30. (Previously Presented) The method of claim 1, further comprising scheduling first and second instances of the selected playback audio data, which were recorded during a single time interval of the conference and which did not overlap in time during the conference, to be played back overlapped in time, or scheduling a third instance of the selected playback audio data, which was previously overlapped in time during the conference with a fourth instance of conference participant speech, to be played back further overlapped in time during the post-conference playback.

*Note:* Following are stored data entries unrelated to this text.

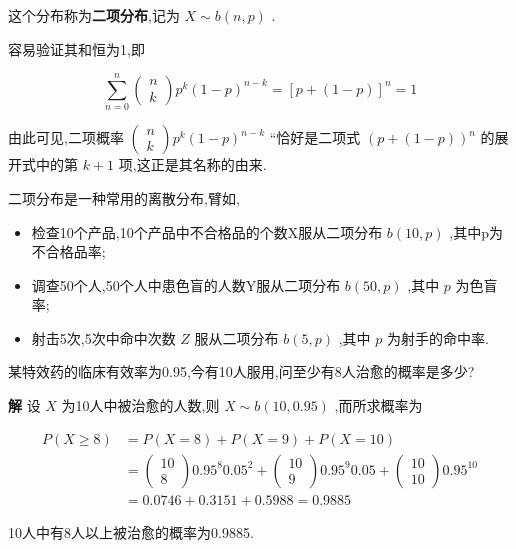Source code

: 这个分布称为\textbf{二项分布},记为 $ X \sim b(n, p) $ .

容易验证其和恒为1,即

\[
\sum_{n=0}^{n} \left( \begin{array}{l}{n} \\ {k}\end{array}\right) p^{k}(1-p)^{n-k}=[p+(1-p)]^{n}=1
\]

由此可见,二项概率 $ \left( \begin{array}{l}{n} \\ {k}\end{array}\right) p^{k}(1-p)^{n-k} $ ``恰好是二项式 $ (p+(1-p))^{n} $ 的展开式中的第 $ k+1 $ 项,这正是其名称的由来.

二项分布是一种常用的离散分布,臂如,

\begin{itemize}
	\item 检查10个产品,10个产品中不合格品的个数X服从二项分布 $ b(10,p) $ ,其中p为不合格品率;
	\item 调查50个人,50个人中患色盲的人数Y服从二项分布 $ b(50,p) $ ,其中 $ p $ 为色盲率;
	\item 射击5次,5次中命中次数 $ Z $ 服从二项分布 $ b(5,p) $ ,其中 $ p $ 为射手的命中率.
\end{itemize}

\begin{example}\label{exam:2.4.1}
	某特效药的临床有效率为0.95,今有10人服用,问至少有8人治愈的概率是多少?
	
	\textbf{解} 设 $ X $ 为10人中被治愈的人数,则 $ X \sim b(10,0.95) $ ,而所求概率为
	
	\[
	\begin{aligned} P(X \geqslant 8) &=P(X=8)+P(X=9)+P(X=10) \\ &=\left( \begin{array}{c}{10} \\ {8}\end{array}\right) 0.95^{8} 0.05^{2}+\left( \begin{array}{c}{10} \\ {9}\end{array}\right) 0.95^{9} 0.05+\left( \begin{array}{c}{10} \\ {10}\end{array}\right) 0.95^{10} \\ &=0.0746+0.3151+0.5988=0.9885 \end{aligned}
	\]
	
	10人中有8人以上被治愈的概率为0.9885.
	
\end{example}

31. (Previously Presented) The apparatus of claim 23, wherein the control system is further capable of scheduling first and second instances of the selected playback audio data, which were recorded during a single time interval of the conference and which did not overlap in time during the conference, to be played back overlapped in time, or scheduling a third instance of the selected playback audio data, which was previously overlapped in time during the conference with a fourth instance of conference participant speech, to be played back further overlapped in time during the post-conference playback.



Response to Arguments
Amended independent claims 1, 23, and 27 overcome the 35 U.S.C. 103 rejections of claims 1-3, 6-9, 11-14, 17, 20, 22, 23, 27, and 29-31, and so they are withdrawn. 

Allowable Subject Matter
Claims 1-3, 6-9, 11-14, 17, 20, 22, 23, 27, and 29-31 are allowed.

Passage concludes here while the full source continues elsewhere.